I don't remember exactly where on the highway it is, but I loved one place I ate as a kid in the back seat. It was called the Pinchgut Diner (Pinchgut being the name of the town...Newfoundland has some of the most colourful place names anywhere). The food was ordinary, but I loved the name and still remember it.

If you spend a night in Corner Brook, the place to do that would be the Glynmill Inn. I've no idea what the food is like, these days, but the hotel is quite beautiful and so is its setting.

Although it is unlikely, given the climate of Newfoundland (nasty and brutal), there are actually a few small wineries there. The most interesting, to me, is the Rodrigues winery. They are an exclusively fruit-based winery, with two unusual distinctions. One is that they are kosher-certified. The other is that they have their own in-house distillery, which they use to make (wait for it) slivovitz (???!!!).

They are located in Whitbourne, at the narrow neck of the Avalon Peninsula, so they will be an easy visit going either to or from St. John's. They are part of the fruit-wine equivalent of the VQA organization, a standard-setting body.

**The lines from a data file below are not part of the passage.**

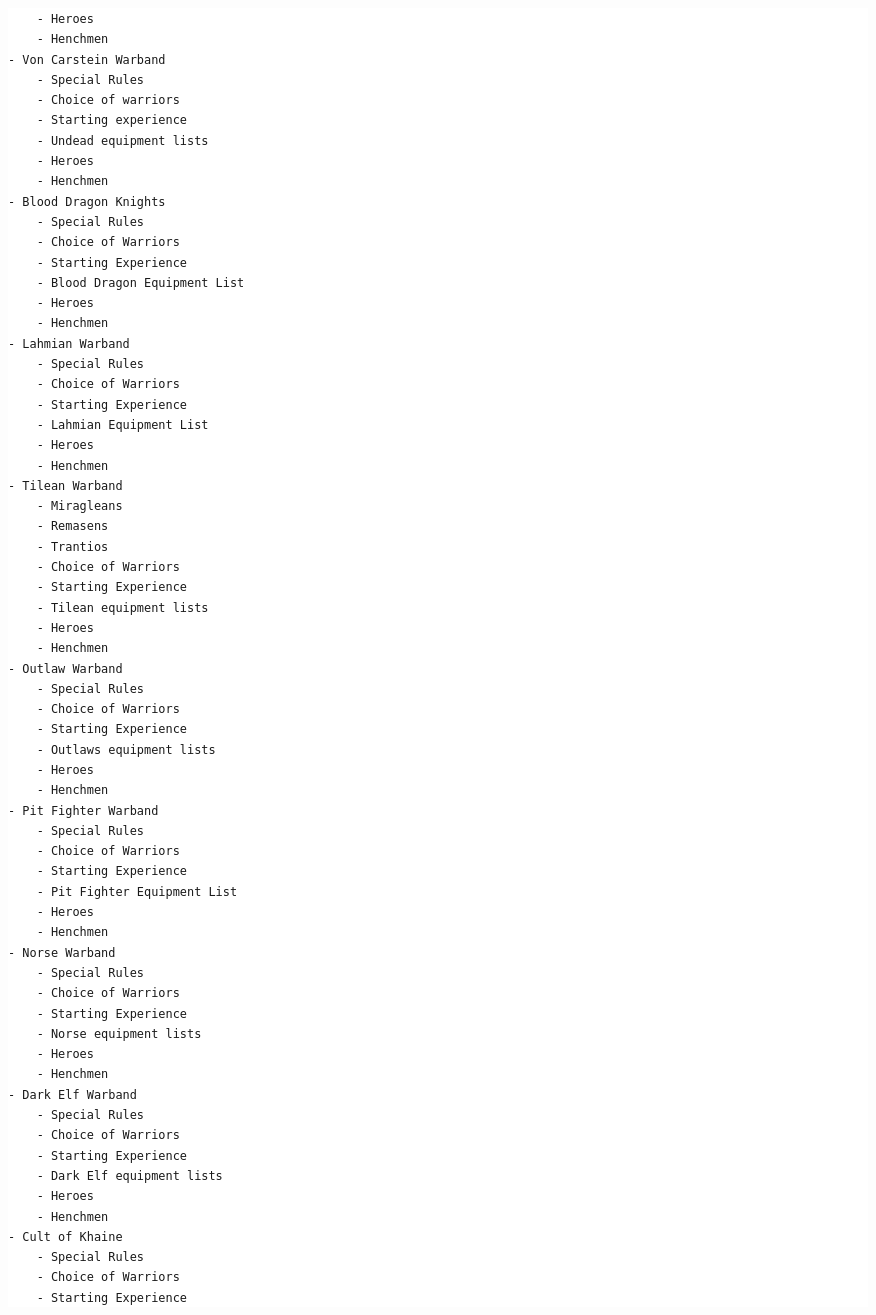         - Heroes
        - Henchmen
    - Von Carstein Warband
        - Special Rules
        - Choice of warriors
        - Starting experience
        - Undead equipment lists
        - Heroes
        - Henchmen
    - Blood Dragon Knights
        - Special Rules
        - Choice of Warriors
        - Starting Experience
        - Blood Dragon Equipment List
        - Heroes
        - Henchmen
    - Lahmian Warband
        - Special Rules
        - Choice of Warriors
        - Starting Experience
        - Lahmian Equipment List
        - Heroes
        - Henchmen
    - Tilean Warband
        - Miragleans
        - Remasens
        - Trantios
        - Choice of Warriors
        - Starting Experience
        - Tilean equipment lists
        - Heroes
        - Henchmen
    - Outlaw Warband
        - Special Rules
        - Choice of Warriors
        - Starting Experience
        - Outlaws equipment lists
        - Heroes
        - Henchmen
    - Pit Fighter Warband
        - Special Rules
        - Choice of Warriors
        - Starting Experience
        - Pit Fighter Equipment List
        - Heroes
        - Henchmen
    - Norse Warband
        - Special Rules
        - Choice of Warriors
        - Starting Experience
        - Norse equipment lists
        - Heroes
        - Henchmen
    - Dark Elf Warband
        - Special Rules
        - Choice of Warriors
        - Starting Experience
        - Dark Elf equipment lists
        - Heroes
        - Henchmen
    - Cult of Khaine
        - Special Rules
        - Choice of Warriors
        - Starting Experience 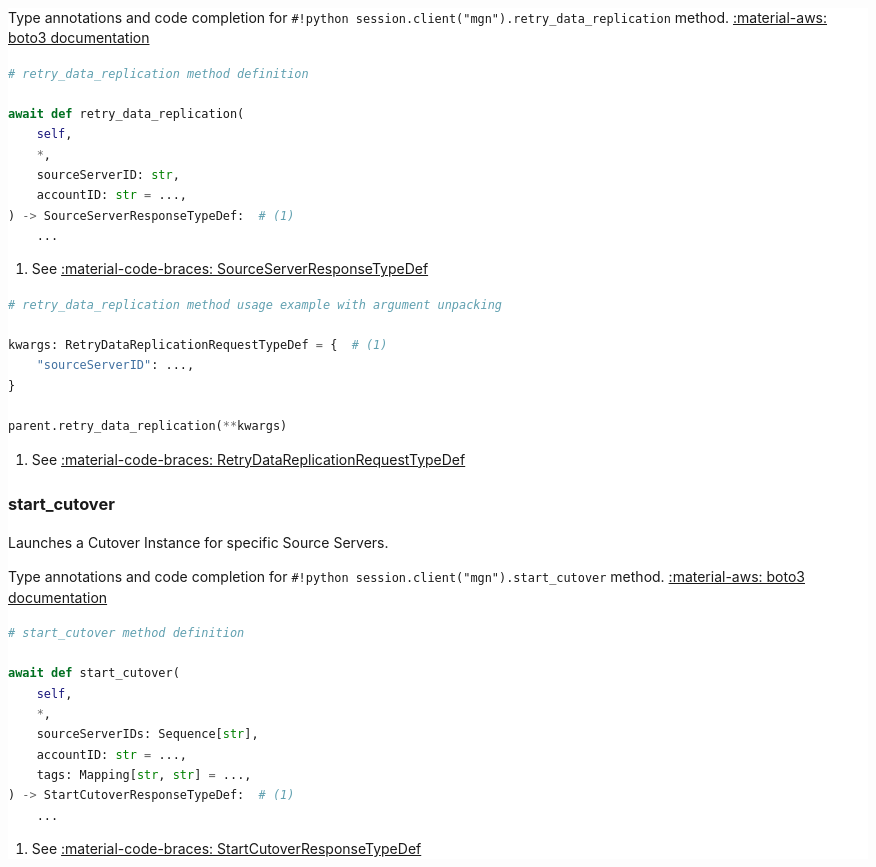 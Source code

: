 Type annotations and code completion for `#!python session.client("mgn").retry_data_replication` method.
[:material-aws: boto3 documentation](https://boto3.amazonaws.com/v1/documentation/api/latest/reference/services/mgn.html#Mgn.Client)

```python
# retry_data_replication method definition

await def retry_data_replication(
    self,
    *,
    sourceServerID: str,
    accountID: str = ...,
) -> SourceServerResponseTypeDef:  # (1)
    ...
```

1. See [:material-code-braces: SourceServerResponseTypeDef](./type_defs.md#sourceserverresponsetypedef)


```python
# retry_data_replication method usage example with argument unpacking

kwargs: RetryDataReplicationRequestTypeDef = {  # (1)
    "sourceServerID": ...,
}

parent.retry_data_replication(**kwargs)
```

1. See [:material-code-braces: RetryDataReplicationRequestTypeDef](./type_defs.md#retrydatareplicationrequesttypedef)

### start\_cutover

Launches a Cutover Instance for specific Source Servers.

Type annotations and code completion for `#!python session.client("mgn").start_cutover` method.
[:material-aws: boto3 documentation](https://boto3.amazonaws.com/v1/documentation/api/latest/reference/services/mgn.html#Mgn.Client)

```python
# start_cutover method definition

await def start_cutover(
    self,
    *,
    sourceServerIDs: Sequence[str],
    accountID: str = ...,
    tags: Mapping[str, str] = ...,
) -> StartCutoverResponseTypeDef:  # (1)
    ...
```

1. See [:material-code-braces: StartCutoverResponseTypeDef](./type_defs.md#startcutoverresponsetypedef)
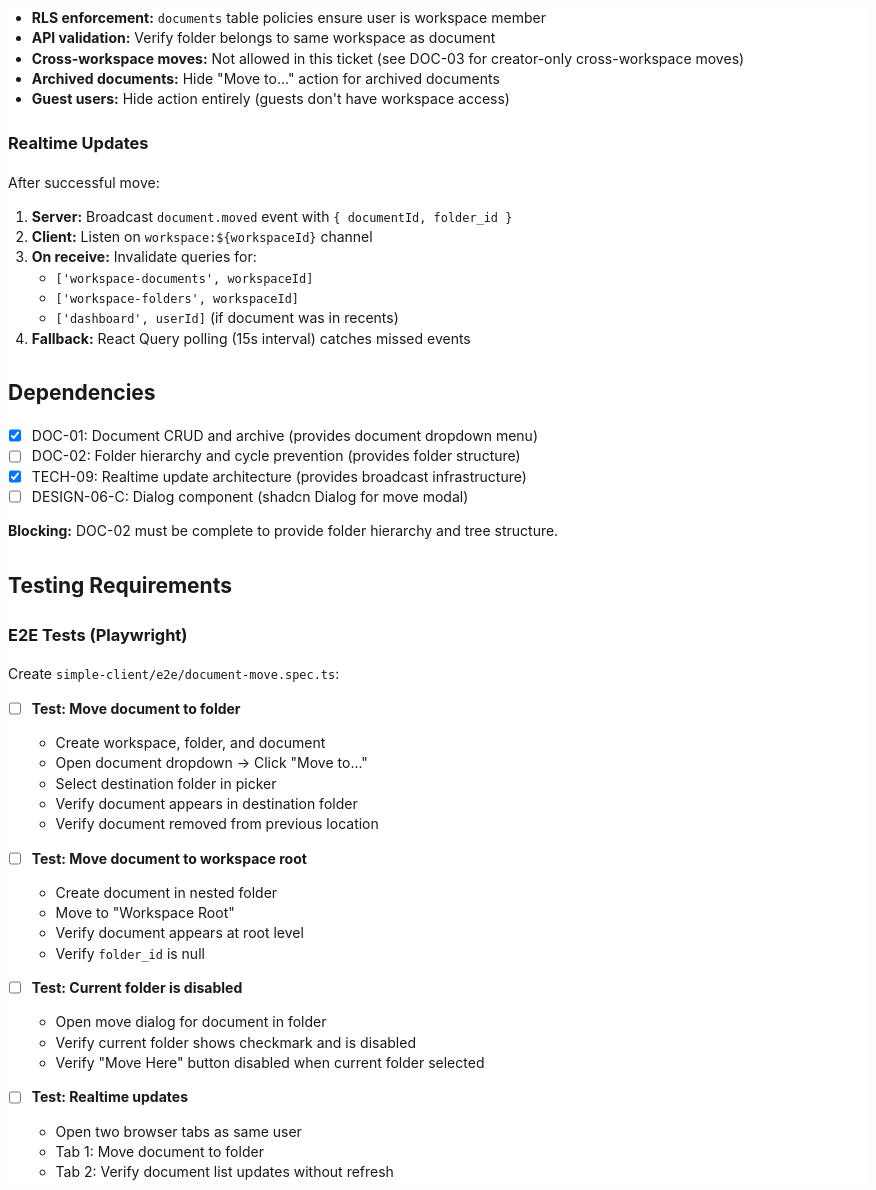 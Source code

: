 - **RLS enforcement:** `documents` table policies ensure user is workspace member
- **API validation:** Verify folder belongs to same workspace as document
- **Cross-workspace moves:** Not allowed in this ticket (see DOC-03 for creator-only cross-workspace moves)
- **Archived documents:** Hide "Move to..." action for archived documents
- **Guest users:** Hide action entirely (guests don't have workspace access)

### Realtime Updates

After successful move:
1. **Server:** Broadcast `document.moved` event with `{ documentId, folder_id }`
2. **Client:** Listen on `workspace:${workspaceId}` channel
3. **On receive:** Invalidate queries for:
   - `['workspace-documents', workspaceId]`
   - `['workspace-folders', workspaceId]`
   - `['dashboard', userId]` (if document was in recents)
4. **Fallback:** React Query polling (15s interval) catches missed events

## Dependencies

- [x] DOC-01: Document CRUD and archive (provides document dropdown menu)
- [ ] DOC-02: Folder hierarchy and cycle prevention (provides folder structure)
- [x] TECH-09: Realtime update architecture (provides broadcast infrastructure)
- [ ] DESIGN-06-C: Dialog component (shadcn Dialog for move modal)

**Blocking:** DOC-02 must be complete to provide folder hierarchy and tree structure.

## Testing Requirements

### E2E Tests (Playwright)

Create `simple-client/e2e/document-move.spec.ts`:

- [ ] **Test: Move document to folder**
  - Create workspace, folder, and document
  - Open document dropdown → Click "Move to..."
  - Select destination folder in picker
  - Verify document appears in destination folder
  - Verify document removed from previous location

- [ ] **Test: Move document to workspace root**
  - Create document in nested folder
  - Move to "Workspace Root"
  - Verify document appears at root level
  - Verify `folder_id` is null

- [ ] **Test: Current folder is disabled**
  - Open move dialog for document in folder
  - Verify current folder shows checkmark and is disabled
  - Verify "Move Here" button disabled when current folder selected

- [ ] **Test: Realtime updates**
  - Open two browser tabs as same user
  - Tab 1: Move document to folder
  - Tab 2: Verify document list updates without refresh
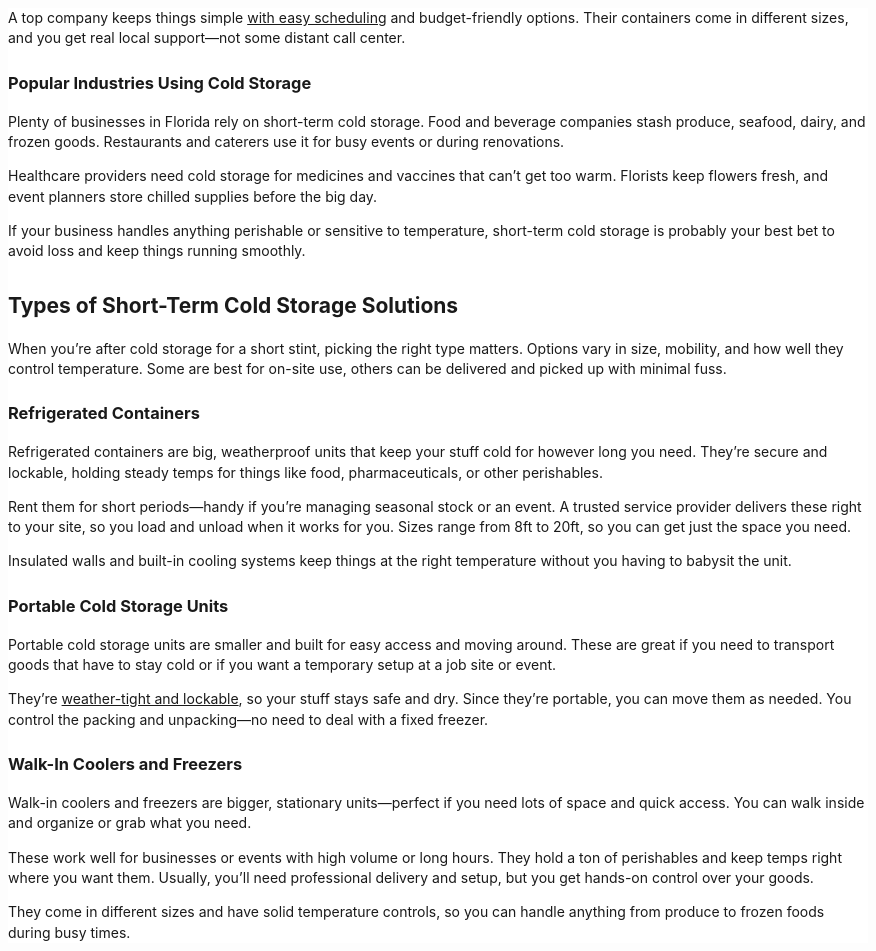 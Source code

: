 A top company keeps things simple [with easy scheduling](https://www.boxrentalnow.com/blog/benefits-of-home-delivered-storage-vs-traditional-units) and budget-friendly options. Their containers come in different sizes, and you get real local support—not some distant call center.

### **Popular Industries Using Cold Storage**

Plenty of businesses in Florida rely on short-term cold storage. Food and beverage companies stash produce, seafood, dairy, and frozen goods. Restaurants and caterers use it for busy events or during renovations.

Healthcare providers need cold storage for medicines and vaccines that can’t get too warm. Florists keep flowers fresh, and event planners store chilled supplies before the big day.

If your business handles anything perishable or sensitive to temperature, short-term cold storage is probably your best bet to avoid loss and keep things running smoothly.

## **Types of Short-Term Cold Storage Solutions**

When you’re after cold storage for a short stint, picking the right type matters. Options vary in size, mobility, and how well they control temperature. Some are best for on-site use, others can be delivered and picked up with minimal fuss.

### **Refrigerated Containers**

Refrigerated containers are big, weatherproof units that keep your stuff cold for however long you need. They’re secure and lockable, holding steady temps for things like food, pharmaceuticals, or other perishables.

Rent them for short periods—handy if you’re managing seasonal stock or an event. A trusted service provider delivers these right to your site, so you load and unload when it works for you. Sizes range from 8ft to 20ft, so you can get just the space you need.

Insulated walls and built-in cooling systems keep things at the right temperature without you having to babysit the unit.

### **Portable Cold Storage Units**

Portable cold storage units are smaller and built for easy access and moving around. These are great if you need to transport goods that have to stay cold or if you want a temporary setup at a job site or event.

They’re [weather-tight and lockable](https://www.boxrentalnow.com/blog/weatherproof-storage-units), so your stuff stays safe and dry. Since they’re portable, you can move them as needed. You control the packing and unpacking—no need to deal with a fixed freezer.

### **Walk-In Coolers and Freezers**

Walk-in coolers and freezers are bigger, stationary units—perfect if you need lots of space and quick access. You can walk inside and organize or grab what you need.

These work well for businesses or events with high volume or long hours. They hold a ton of perishables and keep temps right where you want them. Usually, you’ll need professional delivery and setup, but you get hands-on control over your goods.

They come in different sizes and have solid temperature controls, so you can handle anything from produce to frozen foods during busy times.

The Weil winery, in Twillingate, and the Flynn winery in Shoal Harbour (near Grand Falls/Windsor), are both viable side trips from the Trans-Canada.

September is the best month to visit Newfoundland, as the fall colours come early there. If you find the opportunity, try to visit some bog country...if Cezanne had seen a Newfoundland bog in September, they'd never have gotten him back to France.

If you can fit it into your itinerary, on no account should you miss Gros Morne National Park. It is simply one of the most breathtaking spots on the planet. I can't speak for any culinary excellence in the area, but I'd eat dry bread for a day just to be there. It is an easy drive from Corner Brook; the official site is here.

I still have friends and family down that way, but most of them are out in the boonies. I'll see who I can track down for some up-to-date recommendations.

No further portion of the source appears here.